Cycle of Innovation

QUESTION: Hi Martin,

I am curious about Industry/Technology, is there a cycle for the industry, the industrial revolution, internet, etc., is it linear or cyclical.  Should we expect self-driving cars and continued advances or some kind of reversion to the industry/technology past?   It seems that it may be linear, but maybe only up to a point and then the fall of Rome?

Was there maybe a grand civilization before Rome?  When we went through a museum in Rome with a guide, there was a breastplate that had different metals fused onto it.  The thing is that “technology” didn’t exist through the Roman time – the metal couldn’t be heated that hot to weld the two different metals (I don’t remember exactly the issue, just no one knew how the different metals were welded).  That would be cyclical but on a larger time scale?

I know your recommendation for getting into robotics in the future and can’t argue with that, just curious overall.  Your post of China moving on and the US going to horses and buggies got me thinking about this.
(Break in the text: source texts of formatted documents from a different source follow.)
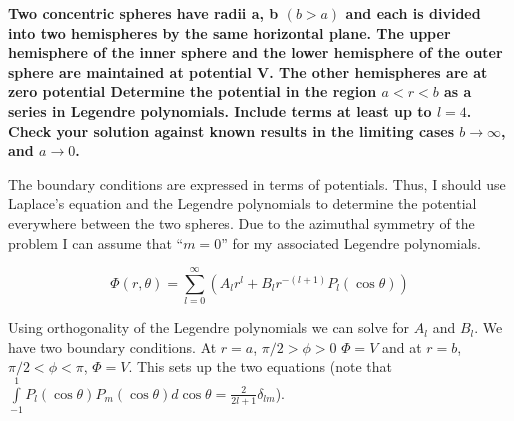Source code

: \begin{homeworkProblem}[Jackson 3rd ed. : 3.1]
\textbf{Two concentric spheres have radii a, b $(b > a)$ and each is divided into two hemispheres by the same horizontal plane. The upper hemisphere of the inner sphere and the lower hemisphere of the outer sphere are maintained at potential V. The other hemispheres are at zero potential Determine the potential in the region $a < r < b$ as a series in Legendre polynomials. Include terms at least up to $l = 4$. Check your solution against known results in the limiting cases $b \rightarrow \infty$, and $a \rightarrow 0$. } \\
\par
The boundary conditions are expressed in terms of potentials. Thus, I should use Laplace's equation and the Legendre polynomials to determine the potential everywhere between the two spheres. Due to the azimuthal symmetry of the problem I can assume that ``$m = 0$'' for my associated Legendre polynomials.

\[
\Phi(r,\theta) = \sum\limits_{l = 0}^{\infty} \left( A_l r^l + B_l r^{-(l+1)} P_l(\cos\theta) \right)
\]

Using orthogonality of the Legendre polynomials we can solve for $A_l$ and $B_l$. We have two boundary conditions. At $r = a$, $\pi/2>\phi>0$ $\Phi = V$ and at $r = b$, $\pi/2<\phi<\pi$, $\Phi = V$. This sets up the two equations (note that $\int\limits_{-1}^1 P_l(\cos \theta)P_m(\cos \theta) d\cos\theta = \frac{2}{2l + 1} \delta_{l m}$). 


\end{homeworkProblem}
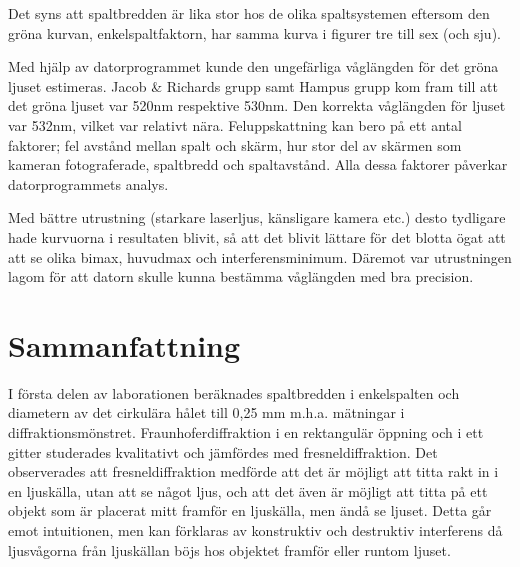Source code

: \documentclass[conference]{IEEEtran}
\begin{document}
Det syns att spaltbredden är lika stor hos de olika spaltsystemen eftersom den gröna kurvan, enkelspaltfaktorn, har samma kurva i figurer tre till sex (och sju). 

Med hjälp av datorprogrammet kunde den ungefärliga våglängden för det gröna ljuset estimeras. Jacob \& Richards grupp samt Hampus grupp kom fram till att det gröna ljuset var 520nm respektive 530nm. Den korrekta våglängden för ljuset var 532nm, vilket var relativt nära. Feluppskattning kan bero på ett antal faktorer; fel avstånd mellan spalt och skärm, hur stor del av skärmen som kameran fotograferade, spaltbredd och spaltavstånd. Alla dessa faktorer påverkar datorprogrammets analys. 

Med bättre utrustning (starkare laserljus, känsligare kamera etc.) desto tydligare hade kurvuorna i resultaten blivit, så att det blivit lättare för det blotta ögat att att se olika bimax, huvudmax och interferensminimum. Däremot var utrustningen lagom för att datorn skulle kunna bestämma våglängden med bra precision. 





\section{Sammanfattning}

I första delen av laborationen beräknades spaltbredden i enkelspalten och diametern av det cirkulära hålet till 0,25 mm m.h.a. mätningar i diffraktionsmönstret. Fraunhoferdiffraktion i en rektangulär öppning och i ett gitter studerades kvalitativt och jämfördes med fresneldiffraktion. Det observerades att fresneldiffraktion medförde att det är möjligt att titta rakt in i en ljuskälla, utan att se något ljus, och att det även är möjligt att titta på ett objekt som är placerat mitt framför en ljuskälla, men ändå se ljuset. Detta går emot intuitionen, men kan förklaras av konstruktiv och destruktiv interferens då ljusvågorna från ljuskällan böjs hos objektet framför eller runtom ljuset. 
\end{document}
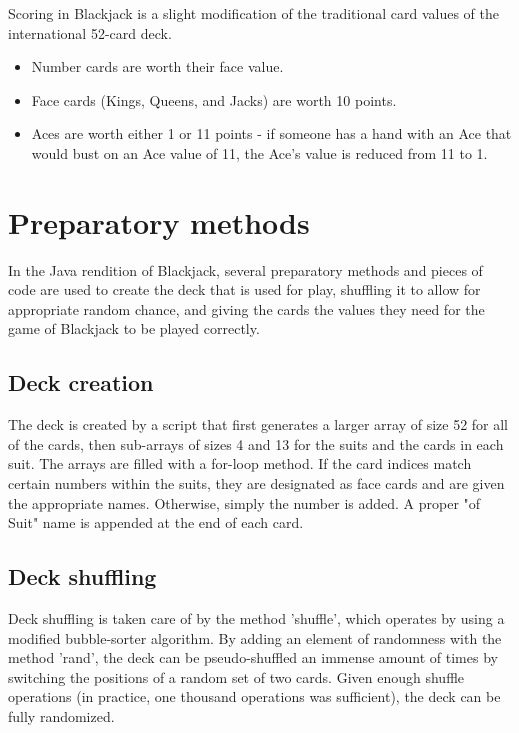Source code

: \documentclass[english]{article}
\begin{document}
Scoring in Blackjack is a slight modification of the traditional card
values of the international 52-card deck.
\begin{itemize}
\item Number cards are worth their face value.
\item Face cards (Kings, Queens, and Jacks) are worth 10 points.
\item Aces are worth either 1 or 11 points - if someone has a hand with
an Ace that would bust on an Ace value of 11, the Ace's value is reduced
from 11 to 1.
\end{itemize}

\section{Preparatory methods}

In the Java rendition of Blackjack, several preparatory methods and pieces of code are
used to create the deck that is used for play, shuffling it to allow
for appropriate random chance, and giving the cards the values they
need for the game of Blackjack to be played correctly. 


\subsection{Deck creation}

The deck is created by a script that first generates a larger array
of size 52 for all of the cards, then sub-arrays of sizes 4 and 13
for the suits and the cards in each suit. The arrays are filled with
a for-loop method. If the card indices match certain numbers within
the suits, they are designated as face cards and are given the appropriate
names. Otherwise, simply the number is added. A proper "of Suit" name is appended at the end of each card.

\subsection{Deck shuffling}

Deck shuffling is taken care of by the method 'shuffle', which operates by using a modified bubble-sorter algorithm. By adding an element of randomness with the method 'rand', the deck can be pseudo-shuffled an immense amount of times by switching the positions of a random set of two cards. Given enough shuffle operations (in practice, one thousand operations was sufficient), the deck can be fully randomized.
\end{document}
Thanks for any insight.  I really enjoy your work,

Harry

ANSWER: There has always been a cycle of innovation. That was one of Joseph Schumpeter’s main theories to explain the business cycle, which he called waves of innovation. For example, first, there was the Canal Bubble that peaked during the Panic of 1825. There was the invention of the telegraph. The ancient Romans had invented the first version of the Pony Express and could get a letter from Britain to Rome in about 7 days.

This age of communication was followed by the invention of the steam engine, which then led to the railroad boom. That really peaked with the Panic of 1893, but the final rally in the railroads was 1907. Thereafter, the automobile took over and peaked in 1929.

On January 1, 1914, the world’s inaugural scheduled flight with a paying passenger hopped across the bay separating Tampa and St. Petersburg, Florida. Planes were used during World War I, but after the war, there were thousands of unemployed pilots and a surplus of aircraft along with an appreciation for the future significance of this new technology.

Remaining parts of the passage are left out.